* PROBLEM TO SOLVE: Without including any pictures, write out all the records word for word.

Dataset items
^^^^^^^^

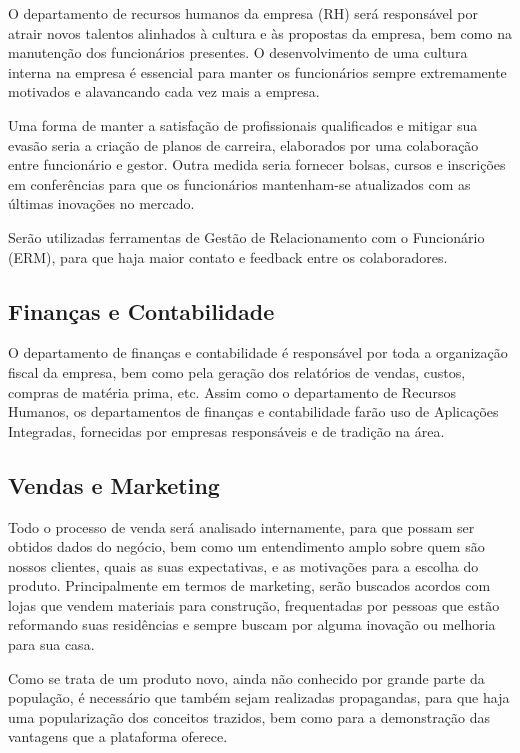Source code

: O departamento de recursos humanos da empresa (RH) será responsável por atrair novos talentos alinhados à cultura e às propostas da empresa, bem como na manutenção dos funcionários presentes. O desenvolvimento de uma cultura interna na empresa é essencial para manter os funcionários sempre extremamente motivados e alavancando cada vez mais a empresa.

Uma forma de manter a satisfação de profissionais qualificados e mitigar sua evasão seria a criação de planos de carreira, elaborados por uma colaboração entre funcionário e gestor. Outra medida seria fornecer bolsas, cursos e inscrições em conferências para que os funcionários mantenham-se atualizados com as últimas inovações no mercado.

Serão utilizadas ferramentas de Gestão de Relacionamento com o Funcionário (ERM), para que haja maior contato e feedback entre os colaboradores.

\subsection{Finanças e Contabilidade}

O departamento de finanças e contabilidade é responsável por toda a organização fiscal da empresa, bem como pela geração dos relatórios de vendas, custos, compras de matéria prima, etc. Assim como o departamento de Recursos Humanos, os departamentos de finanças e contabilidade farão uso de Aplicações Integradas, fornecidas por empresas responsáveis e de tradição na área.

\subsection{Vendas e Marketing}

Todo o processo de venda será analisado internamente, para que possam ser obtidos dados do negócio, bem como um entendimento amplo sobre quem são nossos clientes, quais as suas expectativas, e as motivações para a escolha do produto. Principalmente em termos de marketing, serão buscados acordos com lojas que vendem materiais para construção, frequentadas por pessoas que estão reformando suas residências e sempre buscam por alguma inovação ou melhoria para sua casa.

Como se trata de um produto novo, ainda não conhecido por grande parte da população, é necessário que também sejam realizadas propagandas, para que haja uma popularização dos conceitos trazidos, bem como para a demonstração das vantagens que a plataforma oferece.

^^^^^^^^

* TASK RESPONSE:
Source code

: O departamento de recursos humanos da empresa (RH) será responsável por atrair novos talentos alinhados à cultura e às propostas da empresa, bem como na manutenção dos funcionários presentes. O desenvolvimento de uma cultura interna na empresa é essencial para manter os funcionários sempre extremamente motivados e alavancando cada vez mais a empresa.

Uma forma de manter a satisfação de profissionais qualificados e mitigar sua evasão seria a criação de planos de carreira, elaborados por uma colaboração entre funcionário e gestor. Outra medida seria fornecer bolsas, cursos e inscrições em conferências para que os funcionários mantenham-se atualizados com as últimas inovações no mercado.

Serão utilizadas ferramentas de Gestão de Relacionamento com o Funcionário (ERM), para que haja maior contato e feedback entre os colaboradores.

\subsection{Finanças e Contabilidade}

O departamento de finanças e contabilidade é responsável por toda a organização fiscal da empresa, bem como pela geração dos relatórios de vendas, custos, compras de matéria prima, etc. Assim como o departamento de Recursos Humanos, os departamentos de finanças e contabilidade farão uso de Aplicações Integradas, fornecidas por empresas responsáveis e de tradição na área.

\subsection{Vendas e Marketing}

Todo o processo de venda será analisado internamente, para que possam ser obtidos dados do negócio, bem como um entendimento amplo sobre quem são nossos clientes, quais as suas expectativas, e as motivações para a escolha do produto. Principalmente em termos de marketing, serão buscados acordos com lojas que vendem materiais para construção, frequentadas por pessoas que estão reformando suas residências e sempre buscam por alguma inovação ou melhoria para sua casa.

Como se trata de um produto novo, ainda não conhecido por grande parte da população, é necessário que também sejam realizadas propagandas, para que haja uma popularização dos conceitos trazidos, bem como para a demonstração das vantagens que a plataforma oferece.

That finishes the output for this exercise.